- EXERCISE AIM -
Pull every line with "first" from the entries below.
Start of Block
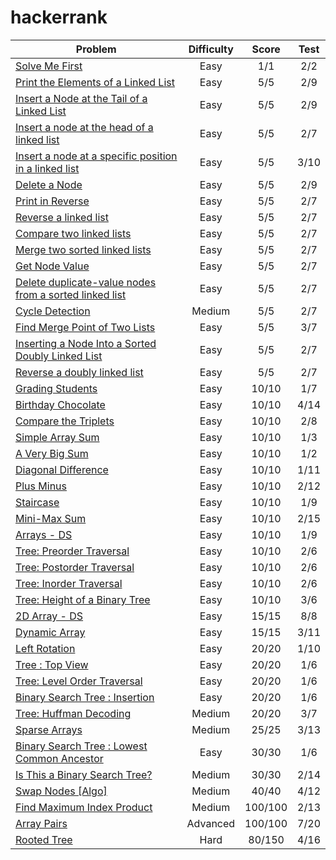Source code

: # hackerrank

| Problem                                                                           | Difficulty    | Score   | Test |
| --------------------------------------------------------------------------------- |:-------------:|:-------:|:----:|
| [Solve Me First](https://www.hackerrank.com/challenges/solve-me-first)            | Easy          | 1/1   | 2/2  |
| [Print the Elements of a Linked List](https://www.hackerrank.com/challenges/print-the-elements-of-a-linked-list)            | Easy          | 5/5     | 2/9  |
| [Insert a Node at the Tail of a Linked List](https://www.hackerrank.com/challenges/insert-a-node-at-the-tail-of-a-linked-list)            | Easy          | 5/5     | 2/9  |
| [Insert a node at the head of a linked list](https://www.hackerrank.com/challenges/insert-a-node-at-the-head-of-a-linked-list)            | Easy          | 5/5     | 2/7  |
| [Insert a node at a specific position in a linked list](https://hackerrank.com/challenges/insert-a-node-at-a-specific-position-in-a-linked-list)            | Easy          | 5/5     | 3/10  |
| [Delete a Node](https://hackerrank.com/challenges/delete-a-node-from-a-linked-list)            | Easy          | 5/5     | 2/9  |
| [Print in Reverse](https://www.hackerrank.com/challenges/print-the-elements-of-a-linked-list-in-reverse)            | Easy          | 5/5     | 2/7  |
| [Reverse a linked list](https://www.hackerrank.com/challenges/reverse-a-linked-list)            | Easy          | 5/5     | 2/7  |
| [Compare two linked lists](https://www.hackerrank.com/challenges/compare-two-linked-lists)            | Easy          | 5/5     | 2/7  |
| [Merge two sorted linked lists](https://www.hackerrank.com/challenges/merge-two-sorted-linked-lists)            | Easy          | 5/5     | 2/7  |
| [Get Node Value](https://www.hackerrank.com/challenges/get-the-value-of-the-node-at-a-specific-position-from-the-tail)            | Easy          | 5/5     | 2/7  |
| [Delete duplicate-value nodes from a sorted linked list](https://www.hackerrank.com/challenges/delete-duplicate-value-nodes-from-a-sorted-linked-list)            | Easy          | 5/5     | 2/7  |
| [Cycle Detection](https://www.hackerrank.com/challenges/detect-whether-a-linked-list-contains-a-cycle)            | Medium          | 5/5     | 2/7  |
| [Find Merge Point of Two Lists](https://www.hackerrank.com/challenges/find-the-merge-point-of-two-joined-linked-lists)            | Easy          | 5/5     | 3/7  |
| [Inserting a Node Into a Sorted Doubly Linked List](https://www.hackerrank.com/challenges/insert-a-node-into-a-sorted-doubly-linked-list)            | Easy          | 5/5     | 2/7  |
| [Reverse a doubly linked list](https://www.hackerrank.com/challenges/reverse-a-doubly-linked-list)            | Easy          | 5/5     | 2/7  |
| [Grading Students](https://www.hackerrank.com/challenges/grading)                 | Easy          | 10/10   | 1/7  |
| [Birthday Chocolate](https://www.hackerrank.com/challenges/the-birthday-bar)      | Easy          | 10/10   | 4/14  |
| [Compare the Triplets](https://www.hackerrank.com/challenges/compare-the-triplets)         | Easy          | 10/10   | 2/8  |
| [Simple Array Sum](https://www.hackerrank.com/challenges/simple-array-sum)        | Easy          | 10/10   | 1/3  |
| [A Very Big Sum](https://www.hackerrank.com/challenges/a-very-big-sum)            | Easy          | 10/10   | 1/2  |
| [Diagonal Difference](https://www.hackerrank.com/challenges/diagonal-difference)  | Easy          | 10/10   | 1/11  |
| [Plus Minus](https://www.hackerrank.com/challenges/plus-minus)                    | Easy          | 10/10   | 2/12 |
| [Staircase](https://www.hackerrank.com/challenges/staircase)                      | Easy          | 10/10   | 1/9  |
| [Mini-Max Sum](https://www.hackerrank.com/challenges/mini-max-sum)                | Easy          | 10/10   | 2/15 |
| [Arrays - DS](https://www.hackerrank.com/challenges/arrays-ds)                    | Easy          | 10/10   | 1/9  |
| [Tree: Preorder Traversal](https://www.hackerrank.com/challenges/tree-preorder-traversal)            | Easy          | 10/10   | 2/6  |
| [Tree: Postorder Traversal](https://www.hackerrank.com/challenges/tree-postorder-traversal)            | Easy          | 10/10   | 2/6  |
| [Tree: Inorder Traversal](https://www.hackerrank.com/challenges/tree-inorder-traversal)            | Easy          | 10/10   | 2/6  |
| [Tree: Height of a Binary Tree](https://www.hackerrank.com/challenges/tree-height-of-a-binary-tree)            | Easy          | 10/10   | 3/6  |
| [2D Array - DS](https://www.hackerrank.com/challenges/2d-array)                   | Easy          | 15/15   | 8/8  |
| [Dynamic Array](https://www.hackerrank.com/challenges/dynamic-array)              | Easy          | 15/15   | 3/11 |
| [Left Rotation](https://www.hackerrank.com/challenges/array-left-rotation)        | Easy          | 20/20   | 1/10 |
| [Tree : Top View](https://www.hackerrank.com/challenges/tree-top-view)            | Easy          | 20/20   | 1/6  |
| [Tree: Level Order Traversal](https://www.hackerrank.com/challenges/tree-level-order-traversal)    | Easy          | 20/20   | 1/6  |
| [Binary Search Tree : Insertion](https://www.hackerrank.com/challenges/binary-search-tree-insertion)    | Easy          | 20/20   | 1/6  |
| [Tree: Huffman Decoding](https://www.hackerrank.com/challenges/tree-huffman-decoding)    | Medium          | 20/20   | 3/7  |
| [Sparse Arrays](https://www.hackerrank.com/challenges/sparse-arrays)              | Medium        | 25/25   | 3/13 |
| [Binary Search Tree : Lowest Common Ancestor](https://www.hackerrank.com/challenges/binary-search-tree-lowest-common-ancestor)    | Easy          | 30/30   | 1/6  |
| [Is This a Binary Search Tree?](https://www.hackerrank.com/challenges/is-binary-search-tree)        | Medium        | 30/30   | 2/14 |
| [Swap Nodes [Algo]](https://www.hackerrank.com/challenges/swap-nodes-algo)        | Medium        | 40/40   | 4/12 |
| [Find Maximum Index Product](https://www.hackerrank.com/challenges/find-maximum-index-product)          | Medium      | 100/100 | 2/13 |
| [Array Pairs](https://www.hackerrank.com/challenges/array-pairs)                  | Advanced      | 100/100 | 7/20 |
| [Rooted Tree](https://www.hackerrank.com/challenges/rooted-tree)                  | Hard          | 80/150  | 4/16 |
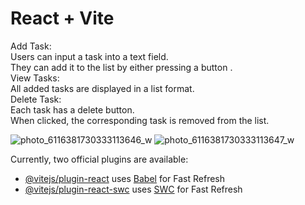 # React + Vite

Add Task:</br>
Users can input a task into a text field.</br>
They can add it to the list by either pressing a button .</br>
View Tasks:</br>
All added tasks are displayed in a list format.</br>
Delete Task:</br>
Each task has a delete button.</br>
When clicked, the corresponding task is removed from the list.



![photo_6116381730333113646_w](https://github.com/26ankitaa/todo_app/assets/122377058/4b361e1d-a1f6-415e-a2b6-13c0bb60e069)
![photo_6116381730333113647_w](https://github.com/26ankitaa/todo_app/assets/122377058/b4db65e1-e4b3-4223-b31c-f33ddb221fec)


Currently, two official plugins are available:

- [@vitejs/plugin-react](https://github.com/vitejs/vite-plugin-react/blob/main/packages/plugin-react/README.md) uses [Babel](https://babeljs.io/) for Fast Refresh
- [@vitejs/plugin-react-swc](https://github.com/vitejs/vite-plugin-react-swc) uses [SWC](https://swc.rs/) for Fast Refresh
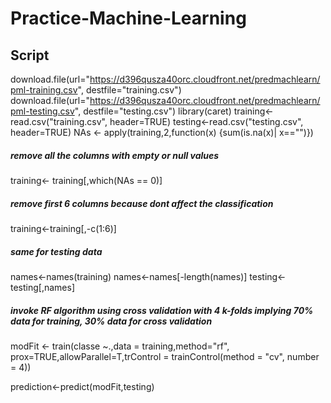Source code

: Practice-Machine-Learning
=========================
## Script 

download.file(url="https://d396qusza40orc.cloudfront.net/predmachlearn/pml-training.csv", destfile="training.csv")
download.file(url="https://d396qusza40orc.cloudfront.net/predmachlearn/pml-testing.csv", destfile="testing.csv")
library(caret)
training<-read.csv("training.csv", header=TRUE)
testing<-read.csv("testing.csv", header=TRUE)
NAs <- apply(training,2,function(x) {sum(is.na(x)| x=="")}) 


##### remove all the columns with empty or null values 


training<- training[,which(NAs == 0)]


##### remove first 6 columns because dont affect the classification 


training<-training[,-c(1:6)]


##### same for testing data 


names<-names(training)
names<-names[-length(names)]
testing<- testing[,names]


##### invoke RF algorithm using cross validation with 4 k-folds implying 70% data for training, 30% data for cross validation 


modFit <- train(classe ~.,data = training,method="rf", prox=TRUE,allowParallel=T,trControl = trainControl(method = "cv", number = 4))

prediction<-predict(modFit,testing)

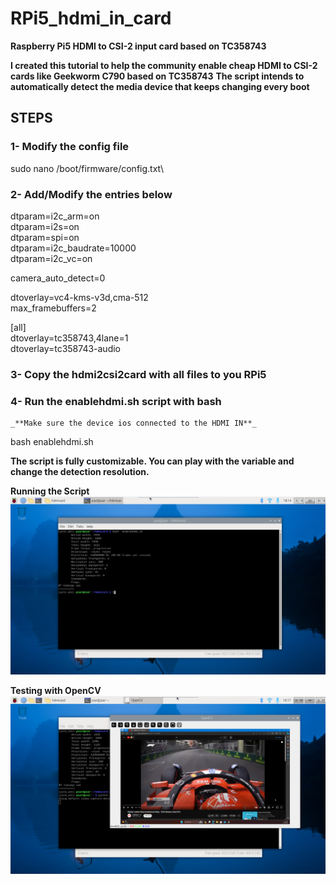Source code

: # RPi5_hdmi_in_card
**Raspberry Pi5 HDMI to CSI-2 input card based on TC358743**

**I created this tutorial to help the community enable cheap HDMI to CSI-2 cards like Geekworm C790 based on TC358743**
**The script intends to automatically detect the media device that keeps changing every boot**

## STEPS

### 1- Modify the config file 
sudo nano /boot/firmware/config.txt\

### 2- Add/Modify the entries below

dtparam=i2c_arm=on\
dtparam=i2s=on\
dtparam=spi=on\
dtparam=i2c_baudrate=10000\
dtparam=i2c_vc=on

camera_auto_detect=0

dtoverlay=vc4-kms-v3d,cma-512\
max_framebuffers=2

[all]\
dtoverlay=tc358743,4lane=1\
dtoverlay=tc358743-audio

### 3- Copy the hdmi2csi2card with all files to you RPi5

### 4- Run the enablehdmi.sh script with bash
    _**Make sure the device ios connected to the HDMI IN**_
bash enablehdmi.sh

**The script is fully customizable. You can play with the variable and change the detection resolution.**

**Running the Script**
![alt text](https://github.com/FearL0rd/RPi5_hdmi_in_card/blob/main/HDMICARDIMG.png?raw=true)

**Testing with OpenCV**
![alt text](https://github.com/FearL0rd/RPi5_hdmi_in_card/blob/main/HDMICARDIMGOPENCV.png?raw=true)

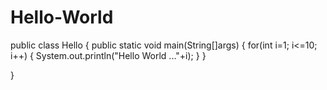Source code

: # Hello-World
public class Hello
{
 public static void main(String[]args)
{
 for(int i=1; i<=10; i++)
 {
   System.out.println("Hello World ..."+i); 
 }
}

}
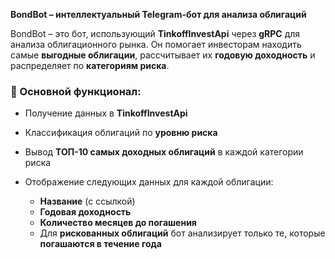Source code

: **BondBot – интеллектуальный Telegram-бот для анализа облигаций**

BondBot – это бот, использующий **TinkoffInvestApi** через **gRPC** для анализа облигационного рынка. Он помогает инвесторам находить самые **выгодные облигации**, рассчитывает их **годовую доходность** и распределяет по **категориям риска**.

### 📌 Основной функционал:

- Получение данных в **TinkoffInvestApi**
- Классификация облигаций по **уровню риска**
- Вывод **ТОП-10 самых доходных облигаций** в каждой категории риска
- Отображение следующих данных для каждой облигации:

  - **Название** (с ссылкой)
  - **Годовая доходность**
  - **Количество месяцев до погашения**
  - Для **рискованных облигаций** бот анализирует только те, которые **погашаются в течение года**
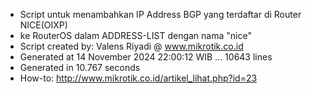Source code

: - Script untuk menambahkan IP Address BGP yang terdaftar di Router NICE(OIXP)
- ke RouterOS dalam ADDRESS-LIST dengan nama "nice"
- Script created by: Valens Riyadi @ www.mikrotik.co.id
- Generated at 14 November 2024 22:00:12 WIB ... 10643 lines
- Generated in 10.767 seconds
- How-to: http://www.mikrotik.co.id/artikel_lihat.php?id=23
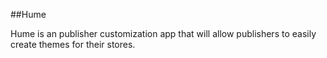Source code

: ##Hume

Hume is an publisher customization app that will allow publishers to easily create themes for their stores. 
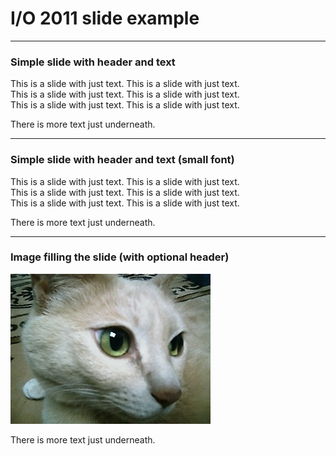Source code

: I/O 2011 slide example
======================

---

### Simple slide with header and text

This is a slide with just text. This is a slide with just text.  
This is a slide with just text. This is a slide with just text.  
This is a slide with just text. This is a slide with just text.  

There is more text just underneath.

___

### Simple slide with header and text (small font)

This is a slide with just text. This is a slide with just text.  
This is a slide with just text. This is a slide with just text.  
This is a slide with just text. This is a slide with just text.  

There is more text just underneath.

***

### Image filling the slide (with optional header)

![syaraku](images/syaraku_eye.jpg)

There is more text just underneath.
End of Block
- SOLVED EXERCISE -
| [Solve Me First](https://www.hackerrank.com/challenges/solve-me-first)            | Easy          | 1/1   | 2/2  |
##### remove first 6 columns because dont affect the classification 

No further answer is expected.